Family Medicine is a Dumping Ground for Other People’s Work

“Family Doctor can arrange for CT scan and then I’ll see patient in one year.”

“Patient can follow up with Family Doctor to remove the stiches.”

“Patient can follow up with Family Doctor to review pathology results.”

“I suggest patient needs blood tests. Family Doctor can order.”

“I suggest patient needs a medication. Family doctor can prescribe.”

If you’re a Family Doctor, you’ll undoubtedly recognize all these expressions. And dozens more like them.

If you’re a Specialist, perhaps you’ve written or dictated phrases like these?

A System in Crisis

It’s no secret that our entire health system is in crisis. Its foundation, Family Medicine, is crumbling. Look no further than your daily newsfeed over the past several months. Every week there multiple headlines about the nearly 2 million Ontarians without a Family Doctor. And about how Family Doctors are leaving or retiring, so it’s only going to get worse.

Scariest of all, despite the recovery and resurgence since the 1990s, Family Medicine is again becoming less and less appealing. Fewer medical students are choosing to go into family medicine. The costs of running a Family Medicine Clinic are enormous.

There’s a colossal amount of administrative burden in Family Medicine. Some of it comes with the territory. But a significant portion of work falls upon the shoulders of Family Doctors because others deflect it there.

Family Medicine is dumping ground for others’ scut work. And it needs to stop.

It’s a Two-Way Street

Admittedly, this article contains some finger-pointing.

Just the same, we Family Doctors must also look in the mirror. We have an obligation to provide high quality care and collegiality to our specialist colleagues.

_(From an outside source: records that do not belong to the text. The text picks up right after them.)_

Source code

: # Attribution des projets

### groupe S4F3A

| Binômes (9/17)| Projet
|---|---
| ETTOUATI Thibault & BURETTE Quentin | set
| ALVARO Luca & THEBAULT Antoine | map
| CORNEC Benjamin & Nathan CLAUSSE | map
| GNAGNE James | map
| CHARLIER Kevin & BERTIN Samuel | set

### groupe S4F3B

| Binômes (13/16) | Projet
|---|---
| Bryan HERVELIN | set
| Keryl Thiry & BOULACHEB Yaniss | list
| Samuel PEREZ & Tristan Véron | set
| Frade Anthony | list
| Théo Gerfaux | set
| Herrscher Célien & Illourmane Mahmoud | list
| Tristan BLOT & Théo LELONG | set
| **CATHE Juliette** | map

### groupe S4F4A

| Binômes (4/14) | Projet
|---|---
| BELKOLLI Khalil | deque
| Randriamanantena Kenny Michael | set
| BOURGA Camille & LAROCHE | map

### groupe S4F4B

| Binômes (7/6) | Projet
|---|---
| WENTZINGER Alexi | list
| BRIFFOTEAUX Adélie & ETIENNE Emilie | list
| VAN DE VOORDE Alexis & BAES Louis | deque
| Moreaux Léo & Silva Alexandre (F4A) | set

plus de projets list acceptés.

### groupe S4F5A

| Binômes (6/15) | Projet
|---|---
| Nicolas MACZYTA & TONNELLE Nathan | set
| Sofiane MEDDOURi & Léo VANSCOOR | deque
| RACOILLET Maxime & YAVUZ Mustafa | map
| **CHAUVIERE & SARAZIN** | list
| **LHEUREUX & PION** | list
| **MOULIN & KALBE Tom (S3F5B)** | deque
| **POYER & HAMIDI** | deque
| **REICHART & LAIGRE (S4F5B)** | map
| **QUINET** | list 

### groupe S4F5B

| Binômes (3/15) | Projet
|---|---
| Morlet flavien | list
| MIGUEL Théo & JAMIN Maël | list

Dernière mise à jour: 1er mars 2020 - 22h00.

Also, none of this is meant to paint broad strokes. Many Specialists are fantastic. They follow patients comprehensively and never offload work. Accordingly, I suspect that many will be surprised to hear the common occurrences to follow.

I’ll come back to this at the end, but I first wanted to acknowledge the matter so it doesn’t pose as a distracting elephant in the room throughout.

A Review of the Schedule of Benefits

The Ontario Schedule of Benefits is explicit on many points.

First of all, the Schedule of Benefits clearly states the Common Elements and obligations that are included under any fee code that a physician bills. See General Preamble Pages 13-14:

Furthermore, the Schedule of Benefits clearly states Specific Elements and obligations that are also included in fee codes.

Whether it be for Assessment Fee Codes (General Preamble Page 15):

Or Surgical Fee Codes (Surgical Preamble Page 1):

Or even Psychology and Counselling Fee Codes (General Preamble Page 54):

The point is, when a Specialist provides a service to a patient and bills OHIP for the corresponding fee code, that includes an obligation to fulfill all of the requirements.

I’d like to highlight a few of the explicitly clear, yet often ignored, elements:

  • Being available to provide follow-up, or arranging for coverage when not available.
  • Scheduling own appointments.
  • Providing prescriptions related to the service.
  • The administrative work related to the service.
  • Making arrangements for any related visits, procedures, tests, or treatments.
  • Interpreting results.
  • Continued monitoring of the patient between visits.
  • Providing all of the overhead related to the service (premises, equipment, supplies, and personnel).
  • For surgical procedures, all post-op care associated with the procedure for up to two weeks post-operatively is included in the fee code.

So, thinking back to the opening of this article, how/why/when did any of these phrases become acceptable?:

“Family Doctor can arrange for CT scan and then I’ll see patient in one year.”

“Patient can follow up with Family Doctor to remove the stiches.”

“Patient can follow up with Family Doctor to review pathology results.”

“I suggest patient needs blood tests. Family Doctor can order.”

“I suggest patient needs a medication. Family doctor can prescribe.”

Neurosurgeon Asks Family Doctor to Order CT Head:

A neurosurgeon performed a surgical procedure on one of my patients. I received the consult note that stated this:

Not even a “please” or “thank you”?

This administrative work is actually included in the surgeon’s fee code that he already billed OHIP.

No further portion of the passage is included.